So will you grant that I have good reasons for using a macro?

Yet, when I actually use

		y = MV(y*(100.0-SETUP) + SETUP);

I would be happy to have the compiler rearrange the entire expression
in any way that it wants, regardless of where the parentheses in the
macro happened to fall.  I just want the approximate answer.
Any expression rearrangement or constant folding that speeds execution
is fine with me; I don't care about order of evaluation because the
roundoff errors will be smaller than I care about no matter what.

In fact, there are many calculations done in computer graphics where
only the first 12 or 16 bits of the mantissa are significant, and
roundoff need not be worried about.

To restate that:  Yes, the macro is written like a function call because
I want to *think* about it as a function call.  But I don't want nor
expect it to be *evaluated* as if it were a function call, since no
macro is in fact evaluated like a function call.

Macros are *not* exactly the same as a function call - anybody who calls
a macro with parameters that have side effects has to be aware of this.
If I *really* want a function call's semantics - all arguments evaluated
first, the computation performed, then a single value returned for
further use - I'll *write* a function.  But if a macro is adequate for
what I want, I'll use it.  Please credit me with the intelligence to
determine which is appropriate.

People who expect macros to behave exactly like functions are wrong.
Let's educate them, or instruct them not to use macros at all, rather than
hobbling the language to make it fit their expectations.

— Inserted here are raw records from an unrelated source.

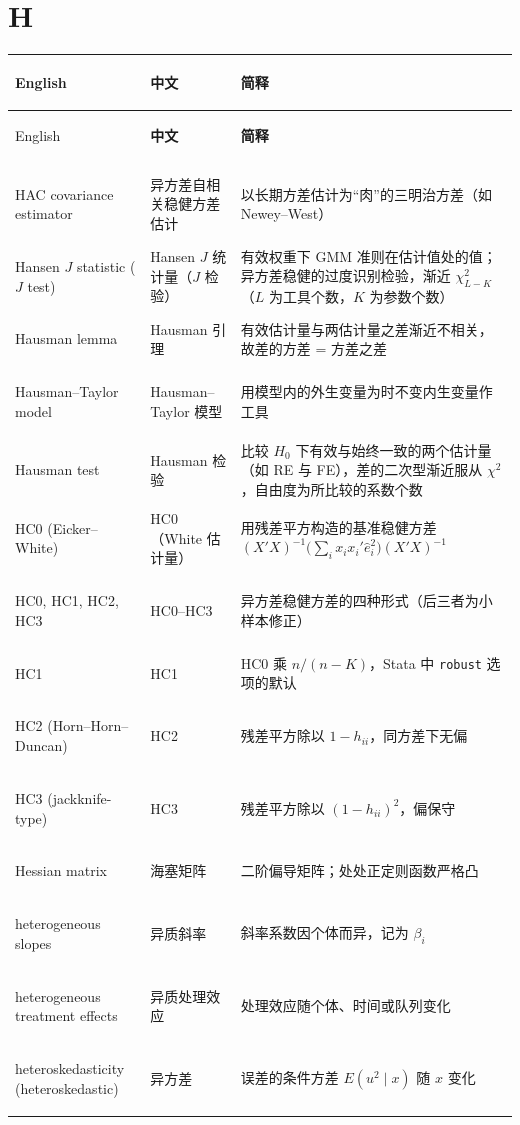 \section*{H}
\begin{longtable}{@{}>{\bfseries\boldmath\raggedright\arraybackslash}p{4.6cm}>{\raggedright\arraybackslash}p{3.2cm}>{\raggedright\arraybackslash}p{\dimexpr\textwidth-7.8cm-4\tabcolsep\relax}@{}}
\toprule
English & \textbf{中文} & \textbf{简释}\\
\midrule
\endfirsthead
\toprule
English & \textbf{中文} & \textbf{简释}\\
\midrule
\endhead
\midrule
\multicolumn{3}{r@{}}{\footnotesize\itshape （续下页）}\\
\endfoot
\bottomrule
\endlastfoot
HAC covariance estimator & 异方差自相关稳健方差估计 & 以长期方差估计为“肉”的三明治方差（如 Newey--West） \\
Hansen $J$ statistic ($J$ test) & Hansen $J$ 统计量（$J$ 检验） & 有效权重下 GMM 准则在估计值处的值；异方差稳健的过度识别检验，渐近 $\chi^2_{L-K}$（$L$ 为工具个数，$K$ 为参数个数） \\
Hausman lemma & Hausman 引理 & 有效估计量与两估计量之差渐近不相关，故差的方差 = 方差之差 \\
Hausman--Taylor model & Hausman--Taylor 模型 & 用模型内的外生变量为时不变内生变量作工具 \\
Hausman test & Hausman 检验 & 比较 $H_0$ 下有效与始终一致的两个估计量（如 RE 与 FE），差的二次型渐近服从 $\chi^2$，自由度为所比较的系数个数 \\
HC0 (Eicker--White) & HC0（White 估计量） & 用残差平方构造的基准稳健方差 $(X'X)^{-1}\big(\sum_ix_ix_i'\hat e_i^2\big)(X'X)^{-1}$ \\
HC0, HC1, HC2, HC3 & HC0--HC3 & 异方差稳健方差的四种形式（后三者为小样本修正） \\
HC1 & HC1 & HC0 乘 $n/(n-K)$，Stata 中 \texttt{robust} 选项的默认 \\
HC2 (Horn--Horn--Duncan) & HC2 & 残差平方除以 $1-h_{ii}$，同方差下无偏 \\
HC3 (jackknife-type) & HC3 & 残差平方除以 $(1-h_{ii})^2$，偏保守 \\
Hessian matrix & 海塞矩阵 & 二阶偏导矩阵；处处正定则函数严格凸 \\
heterogeneous slopes & 异质斜率 & 斜率系数因个体而异，记为 $\beta_i$ \\
heterogeneous treatment effects & 异质处理效应 & 处理效应随个体、时间或队列变化 \\
heteroskedasticity (heteroskedastic) & 异方差 & 误差的条件方差 $E(u^2\mid x)$ 随 $x$ 变化 \\

\end{longtable}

jimv@omepd (Jim Valerio) (05/05/87)

In article <15296@onfcanim.UUCP> dave@onfcanim.UUCP (Dave Martindale) writes
in defense of the use of macros in floating-point calculations, and gives
an example of where the order of evaluation is potentially harmless.

I believe that 3 different questions are at issue in the discussion here:
(1) Are there valid reasons to do floating-point calculations in
    the context of a macro?
(2) Are there situations where the order of evaluation of floating-point
    sub-expressions radically affects the computed result?
(3) Should macros behave like functions rather than simple textual
    substitutions?

I don't believe there's any argument about (1) and (2): the answer to
both is clearly yes.  In both cases one can construct special situations
where the yes answers are not necessary.  I believe that my attack on the
`THING' macro (see <589@omepd>) fits in this latter category.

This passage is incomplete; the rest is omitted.